Even if federal healthcare were more efficient than state-level care, I would still be against it. If healthcare was administered at the federal level, I would have no freedom to choose. If healthcare was administered at the state level, I would have the freedom to move to a different state if I despised my state’s healthcare system. It will allow states to compete.
There are different types of UHC. There are UHC systems where there is nationalized health insurance. And you’d still go to the same doctors and hospitals that are there now. This doesn’t meaningfully alter your choices.
I wasn’t making an argument but rather asking him about an idealized hypothetical - to see whether even if it were the best way (by whatever criteria he found fit to judge it) if he’d be okay with it then.
Hell, I’d be happy with UHC governed at the state level too. One way or another, private insurance companies need to be pushed back to a luxury position, not the necessity position they currently hold.
I’ll go ahead and take a strong stand here and announce that I am in favor of doing things in the way that I think would cause the best result to be achieved.
The point, SB, is that you’ve set up a tautology–of course people are for what’s best, for their definition of best.
Ideally I would favor absolutely no government involvement in healthcare - at *any *level. But if there is to be government involvement, I would much rather have it at the state level (and thus have 50 different systems) than a single “efficient” system at the federal level.
You ideologues are insane. Carrying that through to its logical conclusion, we might as well disband the US and just have 50 small nations that aren’t bound by any umbrella laws.
I gotta hand it to Crafter. Damn few people have the honesty to say flat out, “I don’t care what my health insurance costs me as long as I know someone else isn’t getting it for free.”
Some conservatives do support UHC, you know. I gave a perfectly workable idea upthread. It’s basically a government insurance company with no profit motive. It’d attract people for the same reason post offices attract customers. If it costs me less, I’m for it. You’d have to have a law that says it operates on a balanced budget by itself, though, or it’ll start doing what other agencies do and intentionally going overbudget so they can claim a dire need for more money.
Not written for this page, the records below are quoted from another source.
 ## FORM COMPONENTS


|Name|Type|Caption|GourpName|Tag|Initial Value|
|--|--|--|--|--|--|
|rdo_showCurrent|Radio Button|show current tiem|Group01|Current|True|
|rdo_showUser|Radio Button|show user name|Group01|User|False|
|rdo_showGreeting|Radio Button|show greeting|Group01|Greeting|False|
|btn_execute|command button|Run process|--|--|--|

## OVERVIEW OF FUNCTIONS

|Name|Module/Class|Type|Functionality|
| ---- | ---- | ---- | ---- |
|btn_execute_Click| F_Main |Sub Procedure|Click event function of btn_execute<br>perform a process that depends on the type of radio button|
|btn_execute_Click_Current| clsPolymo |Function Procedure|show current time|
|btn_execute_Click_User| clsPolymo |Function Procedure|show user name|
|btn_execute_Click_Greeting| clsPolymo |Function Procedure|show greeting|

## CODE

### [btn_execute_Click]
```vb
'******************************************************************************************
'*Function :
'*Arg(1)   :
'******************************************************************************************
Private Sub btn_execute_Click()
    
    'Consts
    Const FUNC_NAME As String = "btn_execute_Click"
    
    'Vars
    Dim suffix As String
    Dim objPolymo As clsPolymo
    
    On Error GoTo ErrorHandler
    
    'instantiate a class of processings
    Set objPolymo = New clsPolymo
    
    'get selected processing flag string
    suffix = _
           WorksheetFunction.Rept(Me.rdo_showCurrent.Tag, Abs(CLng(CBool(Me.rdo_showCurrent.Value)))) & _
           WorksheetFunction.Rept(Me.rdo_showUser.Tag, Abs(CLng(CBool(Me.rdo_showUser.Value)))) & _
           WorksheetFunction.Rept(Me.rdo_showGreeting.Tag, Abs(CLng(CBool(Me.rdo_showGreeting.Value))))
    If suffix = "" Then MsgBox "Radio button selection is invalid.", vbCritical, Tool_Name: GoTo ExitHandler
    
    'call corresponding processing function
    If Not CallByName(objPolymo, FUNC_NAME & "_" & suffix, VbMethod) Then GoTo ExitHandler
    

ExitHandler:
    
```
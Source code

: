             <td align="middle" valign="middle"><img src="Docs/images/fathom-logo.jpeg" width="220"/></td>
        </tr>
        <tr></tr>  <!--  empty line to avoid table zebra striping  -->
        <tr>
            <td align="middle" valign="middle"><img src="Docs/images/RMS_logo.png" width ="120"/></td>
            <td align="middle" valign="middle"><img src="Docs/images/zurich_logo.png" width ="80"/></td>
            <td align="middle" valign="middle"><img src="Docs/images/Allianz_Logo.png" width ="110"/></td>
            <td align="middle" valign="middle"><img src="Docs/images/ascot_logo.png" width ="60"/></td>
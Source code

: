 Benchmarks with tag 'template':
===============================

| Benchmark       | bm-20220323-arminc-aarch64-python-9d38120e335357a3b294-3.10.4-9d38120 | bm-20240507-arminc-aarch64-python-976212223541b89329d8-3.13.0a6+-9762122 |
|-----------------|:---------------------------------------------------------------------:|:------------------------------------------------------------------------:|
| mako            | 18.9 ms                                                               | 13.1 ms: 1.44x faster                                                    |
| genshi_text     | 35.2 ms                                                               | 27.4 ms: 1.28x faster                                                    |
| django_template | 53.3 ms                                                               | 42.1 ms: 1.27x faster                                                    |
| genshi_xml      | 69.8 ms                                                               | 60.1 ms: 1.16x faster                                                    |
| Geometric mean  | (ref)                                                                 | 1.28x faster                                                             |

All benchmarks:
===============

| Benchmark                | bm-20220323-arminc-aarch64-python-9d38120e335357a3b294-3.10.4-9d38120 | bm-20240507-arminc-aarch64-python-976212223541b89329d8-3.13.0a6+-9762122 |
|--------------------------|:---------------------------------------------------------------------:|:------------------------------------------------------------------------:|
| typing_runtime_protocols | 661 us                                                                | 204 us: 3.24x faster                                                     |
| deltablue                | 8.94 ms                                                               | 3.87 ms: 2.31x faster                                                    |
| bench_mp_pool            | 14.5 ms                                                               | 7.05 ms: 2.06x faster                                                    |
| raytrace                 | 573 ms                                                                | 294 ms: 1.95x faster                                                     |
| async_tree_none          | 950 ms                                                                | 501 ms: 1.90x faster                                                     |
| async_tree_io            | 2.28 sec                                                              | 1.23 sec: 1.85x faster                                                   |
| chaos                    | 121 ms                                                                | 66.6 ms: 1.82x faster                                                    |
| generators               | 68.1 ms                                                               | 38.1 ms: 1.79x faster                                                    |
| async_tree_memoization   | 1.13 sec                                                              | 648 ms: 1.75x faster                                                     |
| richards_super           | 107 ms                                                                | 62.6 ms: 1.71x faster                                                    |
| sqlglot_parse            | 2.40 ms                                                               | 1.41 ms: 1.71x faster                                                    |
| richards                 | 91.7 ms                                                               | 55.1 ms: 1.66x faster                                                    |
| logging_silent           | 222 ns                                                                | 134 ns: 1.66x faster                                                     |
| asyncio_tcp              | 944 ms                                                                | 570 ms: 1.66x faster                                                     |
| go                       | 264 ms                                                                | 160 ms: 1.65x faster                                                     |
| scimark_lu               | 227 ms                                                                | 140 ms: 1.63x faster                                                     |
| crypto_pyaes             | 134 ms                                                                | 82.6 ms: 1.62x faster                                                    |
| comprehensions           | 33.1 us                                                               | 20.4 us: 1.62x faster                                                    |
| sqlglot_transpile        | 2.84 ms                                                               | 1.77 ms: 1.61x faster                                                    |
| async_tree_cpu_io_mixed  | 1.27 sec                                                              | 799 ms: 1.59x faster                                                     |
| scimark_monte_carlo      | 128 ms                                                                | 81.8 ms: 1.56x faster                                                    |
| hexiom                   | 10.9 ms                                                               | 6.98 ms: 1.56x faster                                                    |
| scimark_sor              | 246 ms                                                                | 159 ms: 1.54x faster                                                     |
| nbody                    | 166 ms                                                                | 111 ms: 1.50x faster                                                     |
And if you could conclusively prove that a federal system was the most efficient, yes, I’d support it. Of course, I’m assuming by “efficient”, you mean “cheapest for equivalent or better care”.
I’ve seen charts like the one posted, where other UHCs do more with less, but I’m unconvinced that it’s an analogous situation. Of course Americans spend more- we’re unhealthy. Charts like that look like they’re implying causation where they shouldn’t. If you could prove that the government can do it better with LESS OF MY MONEY, then you have my support.
Doesn’t “competition” between states in health care amount to a race to the bottom? Other things being equal, states with weak coverage will attract the affluent (for lower taxes) and drive away the poor (to seek better alternatives, if they’re able). States with better coverage will have an increasingly hard time sustaining their systems.
I am in fact a states’ rights advocate and generally in favor of devolving as many institutions as practicable to the state level (or below). But I think health care is one area not well served by this. There must be an inescapable minimum standard across the country, or many people will effectively have nothing.
If that’s the compromise it would take, then I wouldn’t necessarily object to UHC where each of the states manages it’s own system, provided there are good federal minimum standards and it really does achieve universal care in an efficient manner.
That is, after all, what Canada does, although their provinces are much larger.
My biggest concern about such a system would be the “race to the bottom” problem where each state tries not to be too attractive to sick people from other states. Hopefully, strong federal standards could prevent this.
Chessic: What makes you think the US is different in any relevant respect from all the other countries that have UHC? If all that other experience is mysteriously, or handwavingly, not applicable anyway, what “proof” *would *you accept? What proof would you allow even to be possible? :dubious:
Of course not; as is typical of right wingers, you are fundamentally evil. You don’t care how many people suffer and die; in fact, you probably get off on it.
Conservatives are all about malice. They actually have no problem with government - as long as it’s being used to hurt people. They like wars, they like police brutality and executions, they like forcing their ideology onto others - but help or protect someone? That’s when they start opposing the government, when there’s a risk it will do anything other than harm.
Well, you’re right. For almost everyone that’s not a dick, the best results typically mean the most utilitarian results - the most good done for the least cost. I know you operate on a different assumption where your best is actually a situation in which you can spend your days wandering the streets jerking off on the corpses of starved orphans, so maybe I should’ve made it clearer.
Anyway, he gave a reasonable answer (he’s against it being national even if it is effective and efficient) and I didn’t challenge him on it. You’re saying I trapped him when I was just asking a question about his philosophy out of my own curiosity and he answered - communication conducted successfully.
The closest proposal we’ve had to that was the public option that was in the initial proposal for the current reform, but that was opposed by conservatives with a fury of a thousand bags of dicks.